Tayan concurs: “Just because something is ripe for abuse, doesn’t mean it always is [abused].”
Resumes Don’t Matter Larcker is skeptical about efforts to evaluate individuals’ fitness to serve on boards based on characteristics that can be gleaned from their resumes, such as age or other board affiliations, or their ownership stake in the company. As he notes, such effects tend to focus on characteristics that can be measured, without much evidence about how they affect behavior or performance.
“You have to be in the boardroom to observe the dynamic, how they actually think about shareholder value,” Larcker says. “The hard part is — it’s easy to correlate how many people are tall or bald or whatever. But in terms of how the company does and whether that actually matters or not, it’s probably way less important than if you could actually figure out what sort of people they are. Are they putting in the effort, are they really diligent, do they have the interests of shareholders at heart in making decisions?”
Since much of what board members do is shrouded in confidentiality, “You know only their name and credentials,” Tayan adds. “You don’t know their contribution.”
Additional Board Misconceptions The Stanford researchers believe that there’s a widespread misunderstanding of what boards actually do, akin to the misconception that corporate auditors’ primary job is to root out fraud, rather than simply to confirm that accounting rules are applied correctly and reasonable controls are in place.
“The board gets materials prepared by managers of the company, and they review these things,” Larcker says. “They’re not out there second-guessing the managers.

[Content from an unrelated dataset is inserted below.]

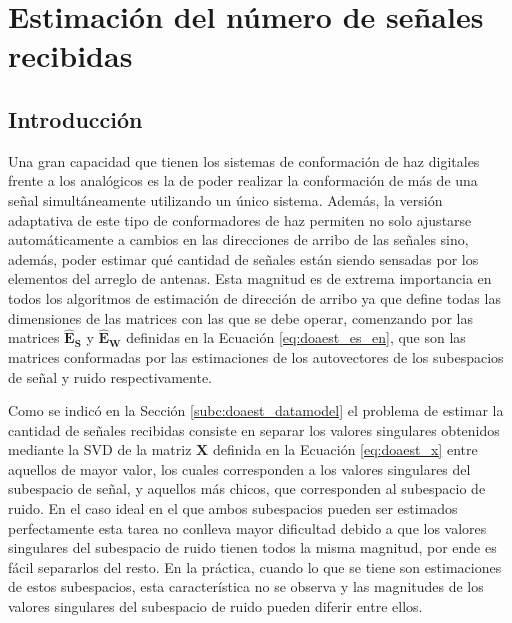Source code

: \chapter{Estimación del número de señales recibidas}\label{ch:machinelearning}

\section{Introducción}\label{subc:intro_congen}
Una gran capacidad que tienen los sistemas de conformación de haz digitales frente a los analógicos es la de poder realizar la conformación de más de una señal simultáneamente utilizando un único sistema. Además, la versión adaptativa de este tipo de conformadores de haz permiten no solo ajustarse automáticamente a cambios en las direcciones de arribo de las señales sino, además, poder estimar qué cantidad de señales están siendo sensadas por los elementos del arreglo de antenas. Esta magnitud es de extrema importancia en todos los algoritmos de estimación de dirección de arribo ya que define todas las dimensiones de las matrices con las que se debe operar, comenzando por las matrices $\mathbf{\hat{E}_S}$ y $\mathbf{\hat{E}_W}$ definidas en la Ecuación \ref{eq:doaest_es_en}, que son las matrices conformadas por las estimaciones de los autovectores de los subespacios de señal y ruido respectivamente.

Como se indicó en la Sección \ref{subc:doaest_datamodel} el problema de estimar la cantidad de señales recibidas consiste en separar los valores singulares obtenidos mediante la SVD de la matriz $\mathbf{X}$ definida en la Ecuación \ref{eq:doaest_x} entre aquellos de mayor valor, los cuales corresponden a los valores singulares del subespacio de señal, y aquellos más chicos, que corresponden al subespacio de ruido. En el caso ideal en el que ambos subespacios pueden ser estimados perfectamente esta tarea no conlleva mayor dificultad debido a que los valores singulares del subespacio de ruido tienen todos la misma magnitud, por ende es fácil separarlos del resto. En la práctica, cuando lo que se tiene son estimaciones de estos subespacios, esta característica no se observa y las magnitudes de los valores singulares del subespacio de ruido pueden diferir entre ellos.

They have no idea what the incentive structure is, deep in the organization. If any something goes wrong inside a company, the board gets some information on risk management, what’s being done about it, etc. But they’re not out there watching people turn the valves.”
Additionally, he says, technical credentials also may be overrated. “You get this question on General Electric all the time,” he explains. “It’s not like everybody on the board has to be an electrical engineer. The board is a team. You want a matrix, skills and competencies. You don’t want everybody to be the same. “
It could be that the future yields better insights into what makes boards effective — or ineffective — at governance. But for the time being, Larcker concludes, it’s difficult to infer competence from imposition of certain practices, even ones that intuitively seem to make sense.
“Looking for best practices might be easy and comforting,” he says. “But when you check that box, whether it makes your governance better is unclear.”